● **WORK ORDER**
From the first line down to the one containing "- Download 2D/3D", reproduce the entries below exactly and leave out the pictures.

● **DATA FOR REVIEW**
-- Opening Marker --
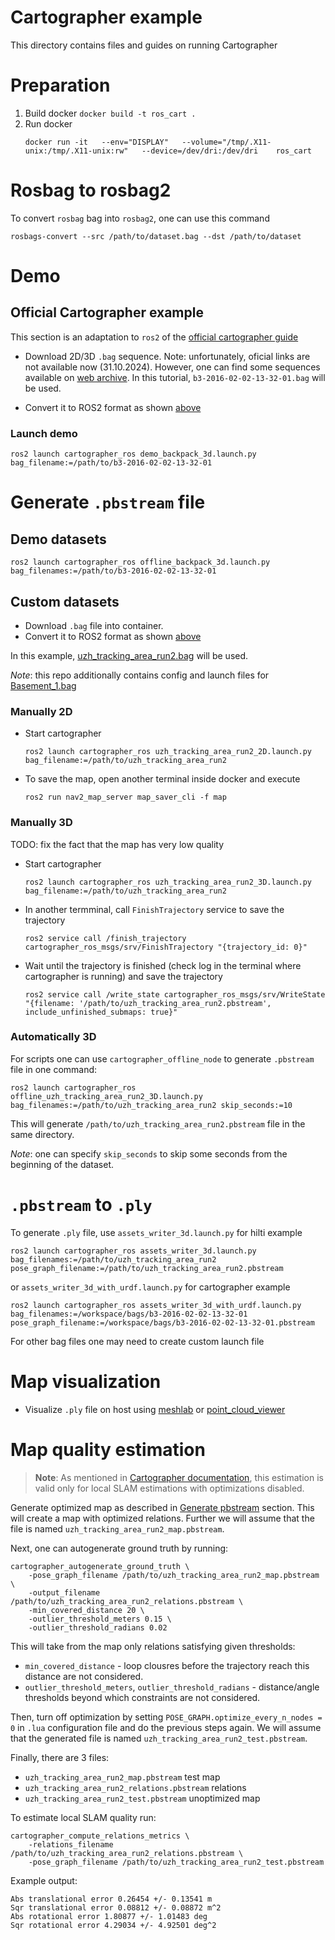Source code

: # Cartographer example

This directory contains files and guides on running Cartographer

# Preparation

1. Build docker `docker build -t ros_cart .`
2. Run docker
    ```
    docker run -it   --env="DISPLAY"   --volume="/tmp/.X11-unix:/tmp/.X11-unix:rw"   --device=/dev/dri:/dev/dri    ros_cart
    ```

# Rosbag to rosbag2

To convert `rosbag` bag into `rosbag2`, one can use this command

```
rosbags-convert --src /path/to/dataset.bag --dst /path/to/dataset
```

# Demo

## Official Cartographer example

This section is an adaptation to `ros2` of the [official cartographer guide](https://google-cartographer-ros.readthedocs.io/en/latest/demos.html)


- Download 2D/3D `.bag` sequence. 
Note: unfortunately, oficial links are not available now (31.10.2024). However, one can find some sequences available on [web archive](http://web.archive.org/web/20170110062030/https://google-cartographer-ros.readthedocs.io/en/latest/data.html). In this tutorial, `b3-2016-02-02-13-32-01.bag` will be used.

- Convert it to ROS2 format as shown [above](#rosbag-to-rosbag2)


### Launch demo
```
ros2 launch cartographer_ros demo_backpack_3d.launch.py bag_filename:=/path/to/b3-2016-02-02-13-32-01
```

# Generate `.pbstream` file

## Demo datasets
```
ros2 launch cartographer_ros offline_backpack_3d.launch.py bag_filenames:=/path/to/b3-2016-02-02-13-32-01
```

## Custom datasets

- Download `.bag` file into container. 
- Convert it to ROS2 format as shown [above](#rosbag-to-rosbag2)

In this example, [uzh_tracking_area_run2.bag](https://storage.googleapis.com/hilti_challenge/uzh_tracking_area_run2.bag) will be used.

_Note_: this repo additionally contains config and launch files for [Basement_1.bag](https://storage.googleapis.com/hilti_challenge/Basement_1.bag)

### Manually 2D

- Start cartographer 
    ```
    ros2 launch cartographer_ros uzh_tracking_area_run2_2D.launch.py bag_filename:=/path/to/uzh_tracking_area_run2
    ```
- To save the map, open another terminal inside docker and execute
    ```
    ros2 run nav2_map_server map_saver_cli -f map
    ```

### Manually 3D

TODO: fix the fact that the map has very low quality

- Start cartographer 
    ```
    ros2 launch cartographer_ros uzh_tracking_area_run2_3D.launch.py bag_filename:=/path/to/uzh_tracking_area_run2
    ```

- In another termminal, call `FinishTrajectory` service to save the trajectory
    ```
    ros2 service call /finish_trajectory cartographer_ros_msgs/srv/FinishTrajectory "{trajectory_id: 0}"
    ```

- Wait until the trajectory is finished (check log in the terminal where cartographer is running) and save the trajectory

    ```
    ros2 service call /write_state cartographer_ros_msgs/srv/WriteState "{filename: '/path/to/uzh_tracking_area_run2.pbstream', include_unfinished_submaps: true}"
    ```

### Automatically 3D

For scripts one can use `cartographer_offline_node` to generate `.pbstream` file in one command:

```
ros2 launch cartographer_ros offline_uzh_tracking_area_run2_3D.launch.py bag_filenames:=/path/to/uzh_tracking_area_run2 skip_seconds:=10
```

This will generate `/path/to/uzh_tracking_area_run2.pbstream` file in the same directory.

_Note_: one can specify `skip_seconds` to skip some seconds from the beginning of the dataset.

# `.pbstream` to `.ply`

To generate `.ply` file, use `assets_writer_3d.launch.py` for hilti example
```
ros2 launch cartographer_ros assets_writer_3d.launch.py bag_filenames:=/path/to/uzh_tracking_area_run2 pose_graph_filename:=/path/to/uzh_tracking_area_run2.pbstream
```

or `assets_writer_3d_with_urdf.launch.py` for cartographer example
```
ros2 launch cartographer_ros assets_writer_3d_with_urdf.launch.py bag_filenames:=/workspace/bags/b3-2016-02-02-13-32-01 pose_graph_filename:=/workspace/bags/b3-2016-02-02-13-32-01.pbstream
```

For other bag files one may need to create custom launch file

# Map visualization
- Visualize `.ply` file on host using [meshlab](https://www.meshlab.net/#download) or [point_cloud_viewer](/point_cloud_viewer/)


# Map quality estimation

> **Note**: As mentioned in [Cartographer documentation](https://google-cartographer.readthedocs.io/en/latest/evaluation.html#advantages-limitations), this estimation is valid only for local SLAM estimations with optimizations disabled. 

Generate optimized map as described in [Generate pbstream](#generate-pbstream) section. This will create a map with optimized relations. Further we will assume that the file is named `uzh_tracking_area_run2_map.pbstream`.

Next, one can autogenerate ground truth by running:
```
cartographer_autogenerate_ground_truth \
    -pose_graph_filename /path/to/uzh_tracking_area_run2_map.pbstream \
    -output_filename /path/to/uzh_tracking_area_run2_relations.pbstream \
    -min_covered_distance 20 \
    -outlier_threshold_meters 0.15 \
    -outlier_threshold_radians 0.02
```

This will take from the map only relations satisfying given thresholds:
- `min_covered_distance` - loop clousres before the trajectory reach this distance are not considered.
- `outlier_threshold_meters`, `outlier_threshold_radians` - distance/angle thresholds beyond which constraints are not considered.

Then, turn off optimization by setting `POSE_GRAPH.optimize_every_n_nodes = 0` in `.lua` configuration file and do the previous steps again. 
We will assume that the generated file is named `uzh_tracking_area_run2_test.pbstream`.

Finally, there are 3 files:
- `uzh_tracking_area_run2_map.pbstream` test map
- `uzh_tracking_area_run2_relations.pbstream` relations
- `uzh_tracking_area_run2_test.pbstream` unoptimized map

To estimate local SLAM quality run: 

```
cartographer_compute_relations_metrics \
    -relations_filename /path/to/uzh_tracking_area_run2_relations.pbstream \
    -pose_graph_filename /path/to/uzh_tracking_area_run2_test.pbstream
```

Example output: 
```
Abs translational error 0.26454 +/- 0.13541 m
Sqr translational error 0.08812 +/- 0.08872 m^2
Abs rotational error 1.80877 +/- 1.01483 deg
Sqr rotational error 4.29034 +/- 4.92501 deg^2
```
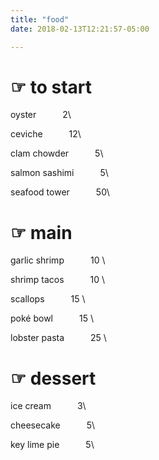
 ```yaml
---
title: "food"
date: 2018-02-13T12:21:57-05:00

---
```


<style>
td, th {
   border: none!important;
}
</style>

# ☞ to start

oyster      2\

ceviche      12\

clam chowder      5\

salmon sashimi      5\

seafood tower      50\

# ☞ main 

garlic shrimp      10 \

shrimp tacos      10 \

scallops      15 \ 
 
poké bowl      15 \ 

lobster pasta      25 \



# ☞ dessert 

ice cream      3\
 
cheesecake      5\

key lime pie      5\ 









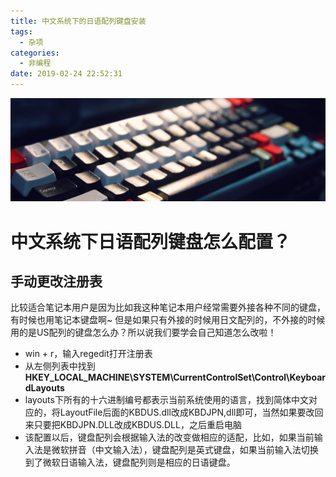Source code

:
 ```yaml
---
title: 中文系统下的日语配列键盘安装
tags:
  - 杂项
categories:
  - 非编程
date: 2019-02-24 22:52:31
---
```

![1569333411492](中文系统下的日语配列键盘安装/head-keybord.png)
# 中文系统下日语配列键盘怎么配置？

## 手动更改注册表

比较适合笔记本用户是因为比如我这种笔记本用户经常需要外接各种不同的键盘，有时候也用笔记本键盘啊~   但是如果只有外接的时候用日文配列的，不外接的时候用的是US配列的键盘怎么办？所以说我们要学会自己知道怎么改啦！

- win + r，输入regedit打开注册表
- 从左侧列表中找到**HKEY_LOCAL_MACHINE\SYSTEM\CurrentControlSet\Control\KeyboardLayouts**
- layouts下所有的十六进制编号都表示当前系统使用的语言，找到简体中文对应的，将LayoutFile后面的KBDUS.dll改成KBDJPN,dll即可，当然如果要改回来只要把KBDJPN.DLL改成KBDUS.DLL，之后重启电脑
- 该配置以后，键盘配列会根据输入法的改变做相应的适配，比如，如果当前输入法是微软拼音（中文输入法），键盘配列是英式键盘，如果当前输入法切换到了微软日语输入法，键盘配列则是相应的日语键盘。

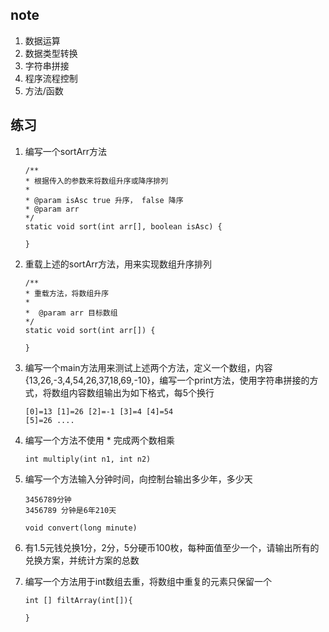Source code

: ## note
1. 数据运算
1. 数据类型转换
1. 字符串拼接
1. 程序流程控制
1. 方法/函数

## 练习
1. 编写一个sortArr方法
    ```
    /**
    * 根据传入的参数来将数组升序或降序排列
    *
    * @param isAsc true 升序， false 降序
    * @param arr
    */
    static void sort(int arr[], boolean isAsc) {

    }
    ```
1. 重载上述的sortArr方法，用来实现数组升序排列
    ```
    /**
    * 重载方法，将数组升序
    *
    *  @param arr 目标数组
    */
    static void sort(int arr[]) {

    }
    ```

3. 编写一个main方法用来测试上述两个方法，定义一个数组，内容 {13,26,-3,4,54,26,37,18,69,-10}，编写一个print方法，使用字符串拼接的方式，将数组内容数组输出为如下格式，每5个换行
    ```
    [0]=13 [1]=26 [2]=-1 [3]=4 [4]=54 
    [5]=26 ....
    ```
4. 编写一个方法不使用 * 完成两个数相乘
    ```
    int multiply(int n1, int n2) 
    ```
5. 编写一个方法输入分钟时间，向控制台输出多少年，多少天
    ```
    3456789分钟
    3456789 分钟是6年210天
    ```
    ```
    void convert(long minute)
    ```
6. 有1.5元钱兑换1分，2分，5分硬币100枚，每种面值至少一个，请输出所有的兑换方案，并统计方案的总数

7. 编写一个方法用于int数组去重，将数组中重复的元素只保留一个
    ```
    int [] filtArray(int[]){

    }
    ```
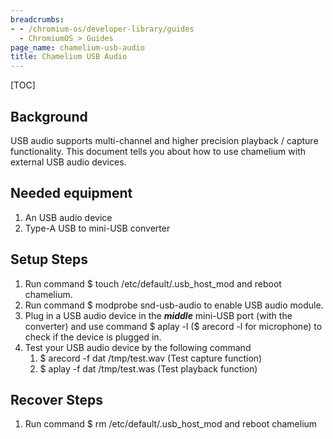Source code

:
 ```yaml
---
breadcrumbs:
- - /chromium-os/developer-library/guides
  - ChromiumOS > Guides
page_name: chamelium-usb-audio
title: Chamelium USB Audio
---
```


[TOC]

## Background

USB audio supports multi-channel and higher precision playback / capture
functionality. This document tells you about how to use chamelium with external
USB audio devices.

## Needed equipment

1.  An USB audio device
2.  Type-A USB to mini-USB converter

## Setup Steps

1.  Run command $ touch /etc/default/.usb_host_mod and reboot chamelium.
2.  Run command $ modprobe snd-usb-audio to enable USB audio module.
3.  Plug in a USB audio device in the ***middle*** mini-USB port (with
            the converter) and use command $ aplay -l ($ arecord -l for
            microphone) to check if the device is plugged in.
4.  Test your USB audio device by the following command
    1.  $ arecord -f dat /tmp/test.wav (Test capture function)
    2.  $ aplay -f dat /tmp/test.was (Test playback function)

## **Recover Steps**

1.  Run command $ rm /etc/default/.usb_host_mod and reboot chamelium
-- Closing Marker --
● **EXERCISE OUTPUT**
Source code

: # Cartographer example

This directory contains files and guides on running Cartographer

# Preparation

1. Build docker `docker build -t ros_cart .`
2. Run docker
    ```
    docker run -it   --env="DISPLAY"   --volume="/tmp/.X11-unix:/tmp/.X11-unix:rw"   --device=/dev/dri:/dev/dri    ros_cart
    ```

# Rosbag to rosbag2

To convert `rosbag` bag into `rosbag2`, one can use this command

```
rosbags-convert --src /path/to/dataset.bag --dst /path/to/dataset
```

# Demo

## Official Cartographer example

This section is an adaptation to `ros2` of the [official cartographer guide](https://google-cartographer-ros.readthedocs.io/en/latest/demos.html)


- Download 2D/3D `.bag` sequence. 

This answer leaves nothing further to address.